Et quand il sortait de cette torpeur, c’était pour demander d’une voix éteinte :

– N’est-il donc pas venu pour moi des lettres de France !...

Invariablement, d’après l’ordre formel du docteur, Lefloch répondait :

– Non, mon lieutenant.

En quoi il mentait.

Depuis que Daniel gisait sur son lit, trois vaisseaux étaient arrivés, deux français et un anglais, et parmi les dépêches se trouvaient huit ou dix lettres à l’adresse du lieutenant Champcey.

Seulement, le vieux chirurgien se disait, non sans raison :

– Assurément, c’est presque un cas de conscience de laisser ce malheureux dans une si pénible inquiétude, mais cette inquiétude ne présente aucun danger, tandis qu’une émotion forte le tuerait aussi sûrement et aussi vite que mon souffle éteint une chandelle.

Quinze jours se passèrent encore, pendant lesquels Daniel reprit quelques forces, et enfin il entra dans une sorte de convalescence, si toutefois on peut appeler convalescent un malheureux encore incapable de se retourner seul sur son lit.

Mais avec la conscience de sa situation, la force de souffrir lui revenait, et à mesure qu’il se rendait compte du temps écoulé depuis sa blessure, ses angoisses prenaient un caractère alarmant.

– Il est impossible qu’il n’y ait pas de lettres pour moi, disait-il à son matelot, on me les cache, je les veux...

Si bien que le docteur comprit qu’à la longue cette excessive agitation deviendrait aussi dangereuse que l’émotion qu’il redoutait.

– Risquons donc la partie ! dit-il un jour.

C’était par une brûlante après-midi, et il y avait alors sept semaines que Daniel avait été blessé. Lefloch le haussa sur ses oreillers, le « cala » selon son expression, pour qu’il fût plus à l’aise, et le docteur lui tendit sa correspondance...

Un cri de joie échappa à Daniel.

Du premier coup d’œil il avait reconnu sur trois enveloppes l’écriture de Mlle Henriette, et il les portait à ses lèvres, en disant :

– Enfin, elle m’écrit !...

Si violente fut la secousse, que le docteur eut presque peur.

– Du calme, mon cher ami ! prononça-t-il, du calme !... Soyez homme, sacrebleu !...

Mais Daniel souriant, car toutes ses velléités de soupçons s’étaient envolées :

– Rassurez-vous, docteur, la joie n’est jamais dangereuse et il ne peut me venir que de la joie de celle qui m’écrit... Voyez, d’ailleurs, comme je suis calme !...

Si calme que l’idée ne lui vint pas de chercher la première en date de ces trois lettres.

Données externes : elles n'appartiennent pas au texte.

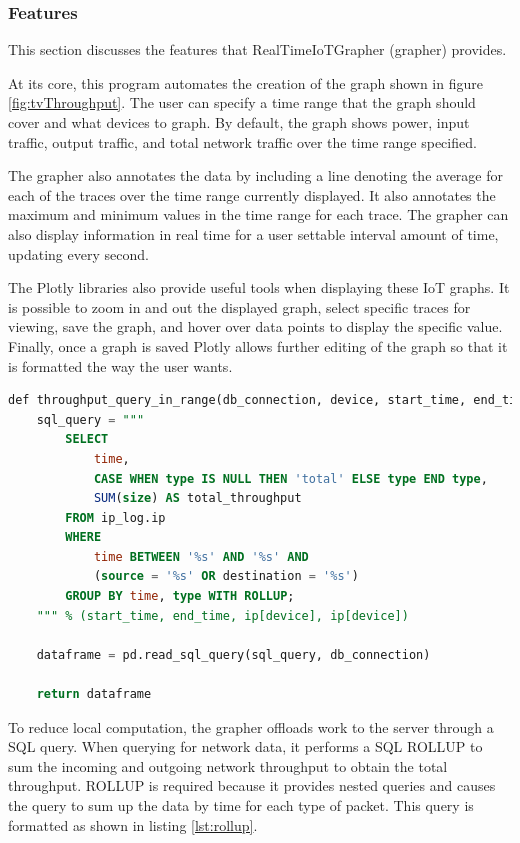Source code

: \subsubsection{Features}
\label{Features}

This section discusses the features that RealTimeIoTGrapher (grapher) provides.

At its core, this program automates the creation of the graph shown in figure \ref{fig:tvThroughput}. The user can specify a time range that the graph should cover and what devices to graph. By default, the graph shows power, input traffic, output traffic, and total network traffic over the time range specified.

The grapher also annotates the data by including a line denoting the average for each of the traces over the time range currently displayed. It also annotates the maximum and minimum values in the time range for each trace. The grapher can also display information in real time for a user settable interval amount of time, updating every second.

The Plotly libraries also provide useful tools when displaying these IoT graphs. It is possible to zoom in and out the displayed graph, select specific traces for viewing, save the graph, and hover over data points to display the specific value. Finally, once a graph is saved Plotly allows further editing of the graph so that it is formatted the way the user wants.

\noindent
\begin{minipage}{\textwidth}
    \begin{lstlisting}[language=SQL, label={lst:rollup},caption={Efficient SQL query to obtain total Network throughput at each second.}]
    def throughput_query_in_range(db_connection, device, start_time, end_time):
    sql_query = """
        SELECT
            time,
            CASE WHEN type IS NULL THEN 'total' ELSE type END type,
            SUM(size) AS total_throughput
        FROM ip_log.ip
        WHERE
            time BETWEEN '%s' AND '%s' AND
            (source = '%s' OR destination = '%s')
        GROUP BY time, type WITH ROLLUP;
    """ % (start_time, end_time, ip[device], ip[device])

    dataframe = pd.read_sql_query(sql_query, db_connection)

    return dataframe
    \end{lstlisting}
\end{minipage}

To reduce local computation, the grapher offloads work to the server through a SQL query. When querying for network data, it performs a SQL ROLLUP to sum the incoming and outgoing network throughput to obtain the total throughput. ROLLUP is required because it provides nested queries and causes the query to sum up the data by time for each type of packet. This query is formatted as shown in listing \ref{lst:rollup}.


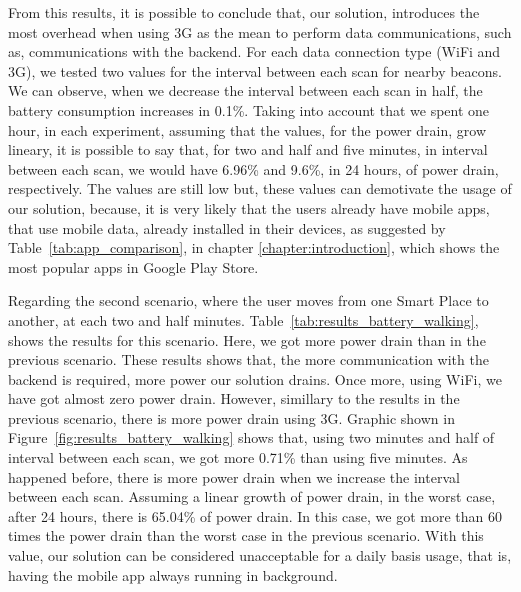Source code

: From this results, it is possible to conclude that, our solution, introduces the most overhead when using \gls{3G} as the mean to perform data communications, such as, communications with the backend.
For each data connection type (\gls{WiFi} and \gls{3G}), we tested two values for the interval between each scan for nearby beacons.
We can observe, when we decrease the interval between each scan in half, the battery consumption increases in 0.1\%.
Taking into account that we spent one hour, in each experiment, assuming that the values, for the power drain, grow lineary, it is possible to say that, for two and half and five minutes, in interval between each scan, we would have 6.96\% and 9.6\%, in 24 hours, of power drain, respectively.
The values are still low but, these values can demotivate the usage of our solution, because, it is very likely that the users already have mobile apps, that use mobile data, already installed in their devices, as suggested by Table~\ref{tab:app_comparison}, in chapter \ref{chapter:introduction}, which shows the most popular apps in Google Play Store.

Regarding the second scenario, where the user moves from one Smart Place to another, at each two and half minutes.
Table~\ref{tab:results_battery_walking}, shows the results for this scenario. Here, we got more power drain than in the previous scenario.
These results shows that, the more communication with the backend is required, more power our solution drains.
Once more, using \gls{WiFi}, we have got almost zero power drain.
However, simillary to the results in the previous scenario, there is more power drain using \gls{3G}.
Graphic shown in Figure~\ref{fig:results_battery_walking} shows that, using two minutes and half of interval between each scan, we got more 0.71\% than using five minutes.
As happened before, there is more power drain when we increase the interval between each scan.
Assuming a linear growth of power drain, in the worst case, after 24 hours, there is 65.04\% of power drain.
In this case, we got more than 60 times the power drain than the worst case in the previous scenario.
With this value, our solution can be considered unacceptable for a daily basis usage, that is, having the mobile app always running in background.



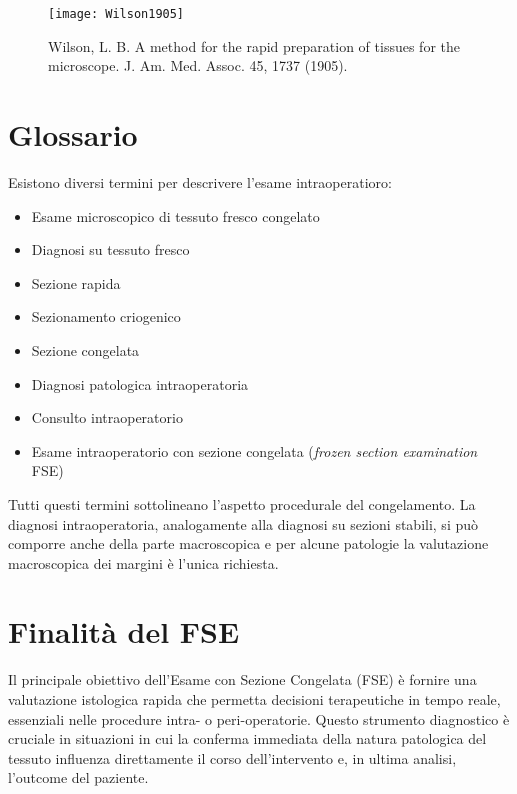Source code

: \begin{figure}[p]
    \centering
    \texttt{[image: Wilson1905]}
    \caption{Wilson, L. B. A method for the rapid preparation of tissues for the microscope. J. Am. Med. Assoc. 45, 1737 (1905).
}
    \label{fig:wilson}
\end{figure}

\section{Glossario}
Esistono diversi termini per descrivere l'esame intraoperatioro:
\begin{itemize}
    \item Esame microscopico di tessuto fresco congelato
    \item Diagnosi su tessuto fresco
    \item Sezione rapida
    \item Sezionamento criogenico
    \item Sezione congelata
    \item Diagnosi patologica intraoperatoria
    \item Consulto intraoperatorio
    \item Esame intraoperatorio con sezione congelata (\emph{frozen section examination }FSE)
\end{itemize}
Tutti questi termini sottolineano l'aspetto procedurale del congelamento. La diagnosi intraoperatoria, analogamente alla diagnosi su sezioni stabili, si può comporre anche della parte macroscopica e per alcune patologie la valutazione macroscopica dei margini è l'unica richiesta.

\section{Finalità del FSE}
Il principale obiettivo dell'Esame con Sezione Congelata (FSE) è fornire una valutazione istologica rapida che permetta decisioni terapeutiche in tempo reale, essenziali nelle procedure intra- o peri-operatorie. Questo strumento diagnostico è cruciale in situazioni in cui la conferma immediata della natura patologica del tessuto influenza direttamente il corso dell’intervento e, in ultima analisi, l'outcome del paziente. 

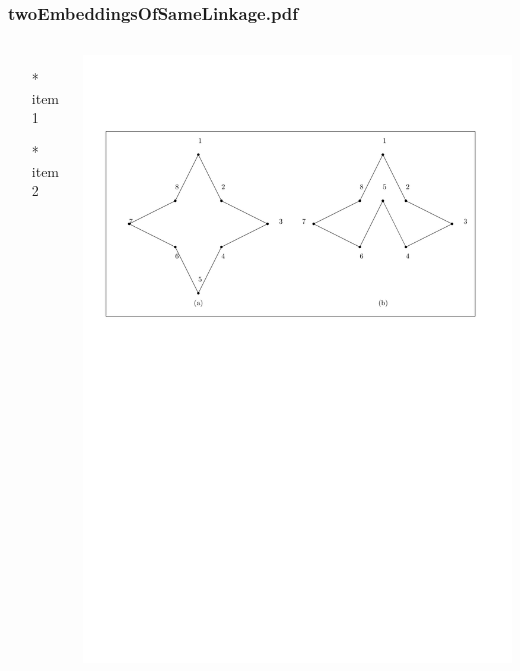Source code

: \begin{frame} \frametitle{twoEmbeddingsOfSameLinkage.pdf}
    \begin{columns}[c]
        \begin{itemize}
            \item[*] item 1
            \item[*] item 2
        \end{itemize}
        \begin{minipage}{\linewidth}
            \begin{center}
            \includegraphics[width=.9\textwidth]{graphics/twoEmbeddingsOfSameLinkage.pdf}
            \label{gfx:twoEmbeddingsOfSameLinkage.pdf}
            \end{center}
        \end{minipage}
    \end{columns}
\end{frame}
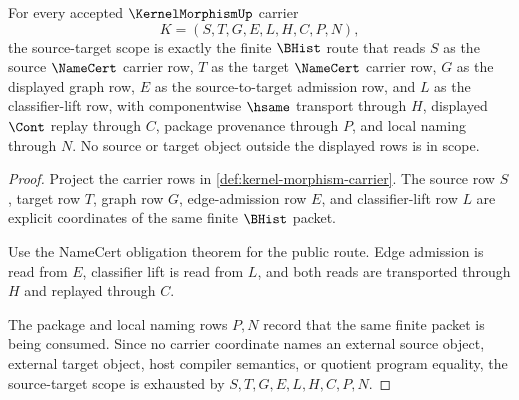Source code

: \begin{theorem}
\label{thm:kernel-morphism-source-target-scope}
For every accepted $\KernelMorphismUp$ carrier
$$
K=(S,T,G,E,L,H,C,P,N),
$$
the source-target scope is exactly the finite $\BHist$ route that reads $S$ as the source $\NameCert$ carrier row, $T$ as the target $\NameCert$ carrier row, $G$ as the displayed graph row, $E$ as the source-to-target admission row, and $L$ as the classifier-lift row, with componentwise $\hsame$ transport through $H$, displayed $\Cont$ replay through $C$, package provenance through $P$, and local naming through $N$. No source or target object outside the displayed rows is in scope.
\end{theorem}
\begin{proof}
Project the carrier rows in \autoref{def:kernel-morphism-carrier}. The source row $S$, target row $T$, graph row $G$, edge-admission row $E$, and classifier-lift row $L$ are explicit coordinates of the same finite $\BHist$ packet.

Use the NameCert obligation theorem for the public route. Edge admission is read from $E$, classifier lift is read from $L$, and both reads are transported through $H$ and replayed through $C$.

The package and local naming rows $P,N$ record that the same finite packet is being consumed. Since no carrier coordinate names an external source object, external target object, host compiler semantics, or quotient program equality, the source-target scope is exhausted by $S,T,G,E,L,H,C,P,N$.
\end{proof}

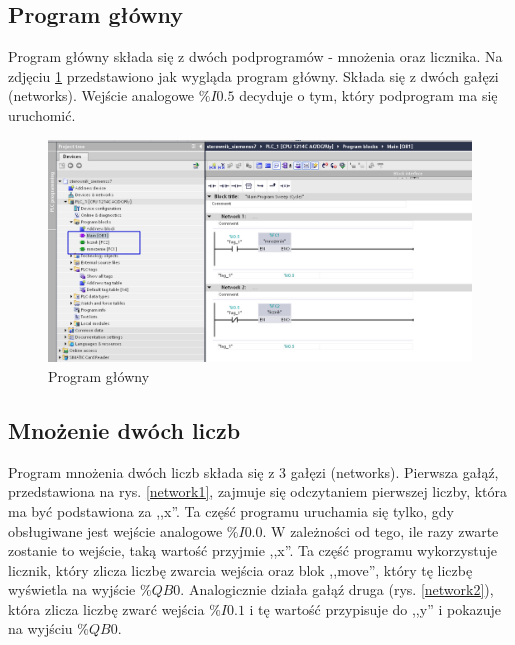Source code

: \documentclass[12pt]{article}
\begin{document}
\subsection{Program główny}
Program główny składa się z dwóch podprogramów - mnożenia oraz licznika. Na zdjęciu \ref{main} przedstawiono jak wygląda program główny. Składa się z dwóch gałęzi (networks). Wejście analogowe $\%I0.5$ decyduje o tym, który podprogram ma się uruchomić.
\begin{figure}[H]
    \centering
    \includegraphics[scale=0.4]{./zdj/main.png}
    \caption{Program główny}
    \label{main}
\end{figure} 

\subsection{Mnożenie dwóch liczb}
Program mnożenia dwóch liczb składa się z 3 gałęzi (networks). Pierwsza gałąź, przedstawiona na rys. \ref{network1}, zajmuje się odczytaniem pierwszej liczby, która ma być podstawiona za ,,x''. Ta część programu uruchamia się tylko, gdy obsługiwane jest wejście analogowe $\%I0.0$. W zależności od tego, ile razy zwarte zostanie to wejście, taką wartość przyjmie ,,x''. Ta część programu wykorzystuje licznik, który zlicza liczbę zwarcia wejścia oraz blok ,,move'', który tę liczbę wyświetla na wyjście $\%QB0$. Analogicznie działa gałąź druga (rys. \ref{network2}), która zlicza liczbę zwarć wejścia $\%I0.1$ i tę wartość przypisuje do ,,y'' i pokazuje na wyjściu $\%QB0$. 
\end{document}
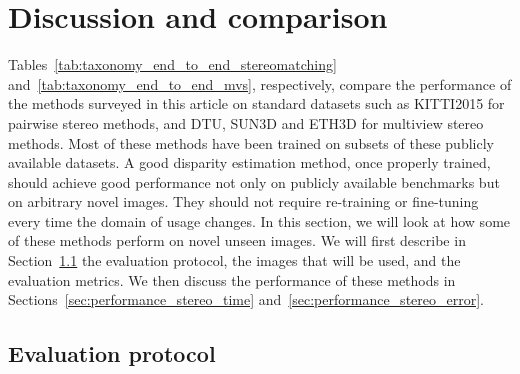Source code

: \documentclass[10pt,journal,compsoc]{IEEEtran}
\begin{document}
	

\section{Discussion and comparison}
\label{sec:discussion_and_comparison}
Tables~\ref{tab:taxonomy_end_to_end_stereomatching}  and~\ref{tab:taxonomy_end_to_end_mvs}, respectively,  compare the performance of the methods surveyed in this article on standard datasets such as KITTI2015 for pairwise stereo methods,  and DTU, SUN3D and ETH3D for multiview stereo methods.  Most of these methods have been trained on subsets of these publicly available datasets.   A good disparity estimation method, once properly trained, should achieve good performance not only on publicly available benchmarks but  on arbitrary novel images. They should not require re-training or fine-tuning every time the domain of usage changes.   In this section, we will look at how some of these methods perform on novel unseen images. We will first describe in Section~\ref{sec:evaluation_protocol} the evaluation protocol,  the images that will be used, and the evaluation metrics. We then discuss the performance of these methods in Sections~\ref{sec:performance_stereo_time} and~\ref{sec:performance_stereo_error}. 




\subsection{Evaluation protocol}
\label{sec:evaluation_protocol}
\end{document}

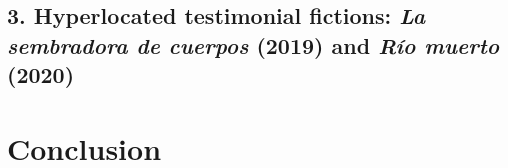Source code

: \documentclass[
  11pt,
,
onecolumn,
openany
]{book}
\begin{document}
\hypertarget{hyperlocated-testimonial-fictions-la-sembradora-de-cuerpos-2019-and-ruxedo-muerto-2020}{%
\subsection{\texorpdfstring{3. Hyperlocated testimonial fictions: \emph{La
sembradora de cuerpos} (2019) and \emph{Río muerto}
(2020)}{3. Hyperlocated testimonial fictions: La sembradora de cuerpos (2019) and Río muerto (2020)}}\label{hyperlocated-testimonial-fictions-la-sembradora-de-cuerpos-2019-and-ruxedo-muerto-2020}}

\hypertarget{conclusion}{%
\section{\texorpdfstring{\textbf{Conclusion}}{Conclusion}}\label{conclusion}}
\end{document}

Il brisa au hasard une des enveloppes et lut :

« Daniel, mon cher Daniel, mon seul ami en ce monde et mon unique espoir, en quelles mains infâmes m’avez-vous remise ? À quel misérable avez-vous livré sans défense votre pauvre Henriette ?... Ce Maxime de Brévan, ce lâche que vous croyez votre ami, si vous saviez... »

C’était la longue lettre que Mlle de la Ville-Handry avait écrite le lendemain du jour où M. de Brévan lui avait déclaré qu’il l’aimait, que tôt ou tard, de gré ou de force, elle lui appartiendrait, lui donnant à choisir entre les horreurs de la misère et la honte de devenir sa femme !

Et à mesure que lisait Daniel on pouvait voir une pâleur mortelle envahir son visage déjà si pâle, ses yeux s’agrandir démesurément et de grosses gouttes de sueur perler le long de ses tempes... Un tremblement nerveux le secouait, si violent qu’on entendait ses dents claquer, des sanglots soulevaient sa poitrine, et une écume rougeâtre frangeait ses lèvres décolorées.

Enfin il arriva aux dernières lignes.

« Maintenant, écrivait la jeune fille, je comprends que peut-être aucune de mes lettre ne vous est parvenue ; on a dû les intercepter... Celle-ci vous parviendra, car je vais la porter à la poste moi-même. Au nom de Dieu, Daniel, au nom de notre amour, revenez.... Revenez vite, si vous voulez sauver, non l’honneur de votre Henriette, car je saurais mourir, mais sa vie ! »

Alors, le chirurgien et le matelot furent témoins d’un effrayant spectacle.

Cet homme, qui l’instant d’avant ne pouvait se soulever sur ses oreillers, ce malheureux si cruellement amaigri qu’il semblait un squelette, ce blessé qui n’avait que le souffle, repoussa violemment ses couvertures, et s’élança au milieu de la chambre, en criant d’une voix terrible :

– Mes habits, Lefloch, mes habits !...

Le docteur s’était précipité pour le soutenir, mais il l’écarta d’un revers de bras, continuant :

– Par le saint nom de Dieu !... Lefloch, te hâteras-tu !... Cours au port, misérable, il doit s’y trouver un vapeur... je l’achète. Qu’on le mette sous pression à l’instant... Avant une heure, je veux être en route !...

Mais cet effort inouï l’avait épuisé... Il chancela, ses yeux se fermèrent, et il s’évanouit entre les bras de son matelot en balbutiant :

– Cette lettre, docteur, cette lettre... lisez et vous verrez bien qu’il faut que je parte !

Soulevant « son lieutenant » comme un enfant entre ses bras robustes, Lefloch s’était hâté de le recoucher.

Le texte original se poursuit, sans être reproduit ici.